Several environmental groups, including Greenpeace USA, Environmental Working Group, as well as local activist organizations, have formed a consortium to launch a campaign highlighting Bitcoin’s environmental impact.

Per Bloomberg, the initiative, called “Change the Code, Not the Climate,” will see the consortium run advertisements in major media outlets such as the New York Times, Politico, and The Wall Street Journal.

The goal is to persuade the Bitcoin community to modify the network’s existing code and remove its proof-of-work (PoW) consensus algorithm, which requires miners to solve complicated problems to validate transactions and issue new currency, in favor of the less energy-hungry proof-of-stake (PoS) mechanism.


According to Cambridge Bitcoin Electricity Consumption Index, the Bitcoin network uses about 136 terawatt-hours, which is more than Norway or Ukraine.

In five years, Bitcoin may consume as much power as Japan, Larsen said in an interview with Bloomberg.

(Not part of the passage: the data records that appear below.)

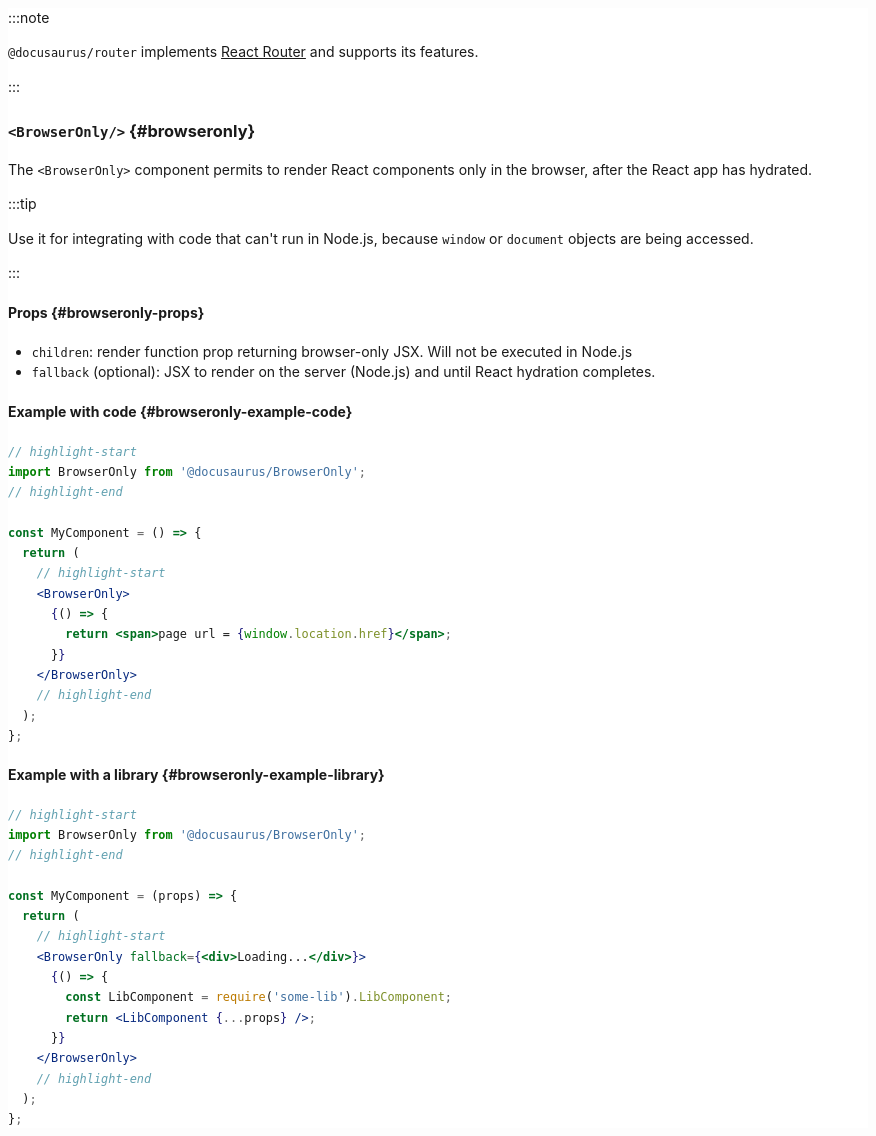 :::note

`@docusaurus/router` implements [React Router](https://reacttraining.com/react-router/web/guides/quick-start) and supports its features.

:::

### `<BrowserOnly/>` {#browseronly}

The `<BrowserOnly>` component permits to render React components only in the browser, after the React app has hydrated.

:::tip

Use it for integrating with code that can't run in Node.js, because `window` or `document` objects are being accessed.

:::

#### Props {#browseronly-props}

- `children`: render function prop returning browser-only JSX. Will not be executed in Node.js
- `fallback` (optional): JSX to render on the server (Node.js) and until React hydration completes.

#### Example with code {#browseronly-example-code}

```jsx
// highlight-start
import BrowserOnly from '@docusaurus/BrowserOnly';
// highlight-end

const MyComponent = () => {
  return (
    // highlight-start
    <BrowserOnly>
      {() => {
        return <span>page url = {window.location.href}</span>;
      }}
    </BrowserOnly>
    // highlight-end
  );
};
```

#### Example with a library {#browseronly-example-library}

```jsx
// highlight-start
import BrowserOnly from '@docusaurus/BrowserOnly';
// highlight-end

const MyComponent = (props) => {
  return (
    // highlight-start
    <BrowserOnly fallback={<div>Loading...</div>}>
      {() => {
        const LibComponent = require('some-lib').LibComponent;
        return <LibComponent {...props} />;
      }}
    </BrowserOnly>
    // highlight-end
  );
};
```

Ethereum, the industry’s second-largest cryptocurrency, is currently relying on PoW too; however, it is in the middle of switching to PoS, which, according to some estimates, could result in a 99.95% reduction in total energy use.

Larsen denies anti-Bitcoin approach

According to Larsen, should the leading cryptocurrency make a similar move, which will require either a soft fork or a hard fork, it could solve the leading cryptocurrency’s alleged power consumption issues.

“Now with Ethereum changing, Bitcoin really is the outlier,” Larsen told Bloomberg. “Some of the newer protocols—Solana, Cardano—are built on low energy.”


Larsen also denied that the “Change the Code, Not the Climate” campaign is anti-Bitcoin.

“If I was concerned about Bitcoin as a competitor, probably the best thing I could do is let it continue on this path,” he said. “This is just an unsustainable path.”

Larsen further revealed the decision to fund the campaign partly came due to him feeling that investors may turn away from Bitcoin unless there’s a change, adding he wants to see both Bitcoin and Ethereum succeed.

Whether the campaign succeeds is a big question though.

The network’s environmental impact has been a subject of debate for many years; however, the growing community of devotees—including miners and developers—so far rejected any proposed changes to the system designed by Satoshi Nakamoto, the anonymous inventor of Bitcoin.